Republican party has evolved and is now virtually unstoppable

LOS ANGELES—I’m sitting in the airport Route 66 Roadside Bar here, waiting for my Air Canada flight back to Canada, clutching a copy of William F. Buckley’s National Review magazine, and surreptitiously eyeing the pretty waitress with the rather charming decolletage.

OK, OK—but I have to kill far too much time time in airport bars, and so long as I don’t make an actual pass at the waitresses, what’s the problem?

When I start taking sly looks at the male bartenders, that’s the time to worry.

Now, I always carry a copy of National Review along because it prevents Liberals from trying to strike up boring conversations.

The Lib-Left set are a bit daunted by Buckley, his crew of writers, and their adherents.

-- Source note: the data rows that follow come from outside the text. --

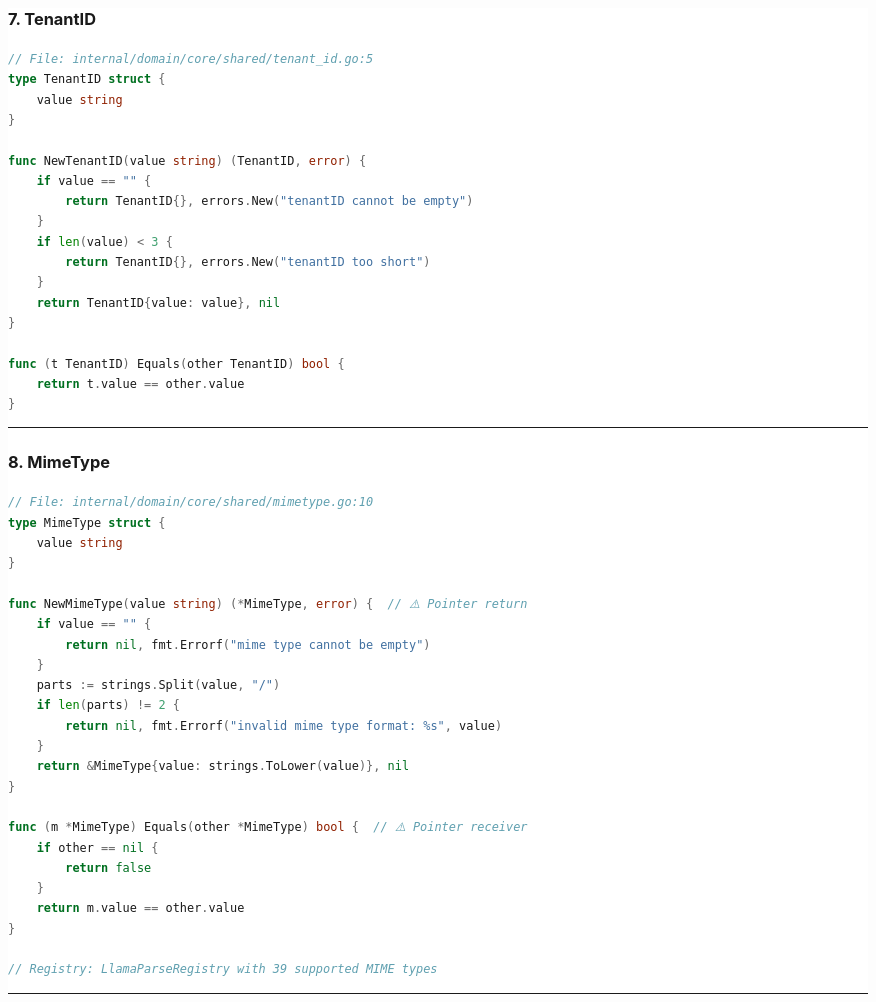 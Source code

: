 
### 7. TenantID
```go
// File: internal/domain/core/shared/tenant_id.go:5
type TenantID struct {
    value string
}

func NewTenantID(value string) (TenantID, error) {
    if value == "" {
        return TenantID{}, errors.New("tenantID cannot be empty")
    }
    if len(value) < 3 {
        return TenantID{}, errors.New("tenantID too short")
    }
    return TenantID{value: value}, nil
}

func (t TenantID) Equals(other TenantID) bool {
    return t.value == other.value
}
```

---

### 8. MimeType
```go
// File: internal/domain/core/shared/mimetype.go:10
type MimeType struct {
    value string
}

func NewMimeType(value string) (*MimeType, error) {  // ⚠️ Pointer return
    if value == "" {
        return nil, fmt.Errorf("mime type cannot be empty")
    }
    parts := strings.Split(value, "/")
    if len(parts) != 2 {
        return nil, fmt.Errorf("invalid mime type format: %s", value)
    }
    return &MimeType{value: strings.ToLower(value)}, nil
}

func (m *MimeType) Equals(other *MimeType) bool {  // ⚠️ Pointer receiver
    if other == nil {
        return false
    }
    return m.value == other.value
}

// Registry: LlamaParseRegistry with 39 supported MIME types
```

---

They know instinctively their own weak arguments will collapse with soul-destroying suddenness when faced with volleys of intellectual conservatism.

Right now, I am enjoying tremendously the sheer panic amongst Democrats over Illinois Senator Dick Durbin’s charges that American interrogators at the Guantanamo Bay detention centre for suspected Muslim terrorists are akin to the thugs and murderers who ran death camps for Adolf Hitler, Josef Stalin and Cambodia’s Pol Pot.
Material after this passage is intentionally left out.